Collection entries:

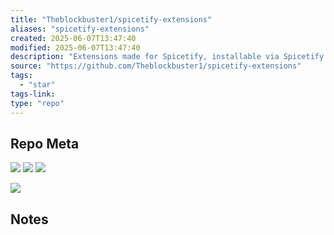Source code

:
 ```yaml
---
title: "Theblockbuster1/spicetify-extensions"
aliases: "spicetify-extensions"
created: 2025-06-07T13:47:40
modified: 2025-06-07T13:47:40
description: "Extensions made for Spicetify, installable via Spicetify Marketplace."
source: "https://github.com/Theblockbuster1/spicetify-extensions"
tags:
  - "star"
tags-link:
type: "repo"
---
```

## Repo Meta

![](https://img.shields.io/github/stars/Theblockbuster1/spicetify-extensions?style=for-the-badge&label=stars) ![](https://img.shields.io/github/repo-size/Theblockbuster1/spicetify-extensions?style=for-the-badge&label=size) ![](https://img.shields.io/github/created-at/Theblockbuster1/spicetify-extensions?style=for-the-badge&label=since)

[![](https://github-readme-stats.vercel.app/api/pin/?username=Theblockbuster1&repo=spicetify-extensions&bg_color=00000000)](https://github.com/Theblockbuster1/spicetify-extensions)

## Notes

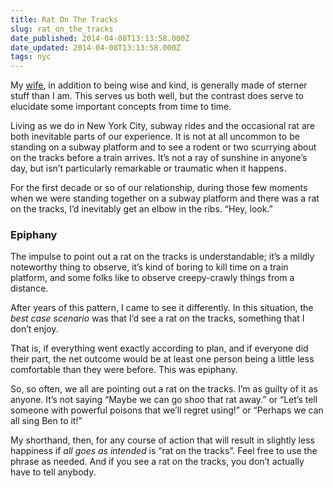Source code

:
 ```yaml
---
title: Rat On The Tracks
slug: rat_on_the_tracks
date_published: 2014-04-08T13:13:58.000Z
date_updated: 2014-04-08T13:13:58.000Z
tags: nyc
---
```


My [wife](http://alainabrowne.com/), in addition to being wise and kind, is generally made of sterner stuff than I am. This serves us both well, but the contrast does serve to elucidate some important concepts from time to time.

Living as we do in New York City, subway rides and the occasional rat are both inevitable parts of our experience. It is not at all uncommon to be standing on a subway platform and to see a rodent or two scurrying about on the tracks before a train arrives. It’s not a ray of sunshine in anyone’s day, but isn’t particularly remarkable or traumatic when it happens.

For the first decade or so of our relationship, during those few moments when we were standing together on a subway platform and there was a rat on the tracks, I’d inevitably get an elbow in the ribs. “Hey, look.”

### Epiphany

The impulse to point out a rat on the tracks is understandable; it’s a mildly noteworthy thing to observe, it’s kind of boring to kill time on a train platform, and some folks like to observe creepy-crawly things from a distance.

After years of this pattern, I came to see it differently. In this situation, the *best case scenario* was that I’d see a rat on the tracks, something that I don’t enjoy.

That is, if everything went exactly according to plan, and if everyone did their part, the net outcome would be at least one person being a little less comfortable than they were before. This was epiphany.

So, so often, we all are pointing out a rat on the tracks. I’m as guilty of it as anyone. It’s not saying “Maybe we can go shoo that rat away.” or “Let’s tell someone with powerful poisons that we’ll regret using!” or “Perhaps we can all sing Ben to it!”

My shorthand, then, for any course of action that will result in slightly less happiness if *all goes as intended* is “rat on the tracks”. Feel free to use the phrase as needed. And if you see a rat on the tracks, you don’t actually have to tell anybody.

* _WHAT THIS TASK INVOLVES_: Go through the entries above and copy out every line that includes the word "from".

* _RESPONSE TO THE EXERCISE_:
My [wife](http://alainabrowne.com/), in addition to being wise and kind, is generally made of sterner stuff than I am. This serves us both well, but the contrast does serve to elucidate some important concepts from time to time.
The impulse to point out a rat on the tracks is understandable; it’s a mildly noteworthy thing to observe, it’s kind of boring to kill time on a train platform, and some folks like to observe creepy-crawly things from a distance.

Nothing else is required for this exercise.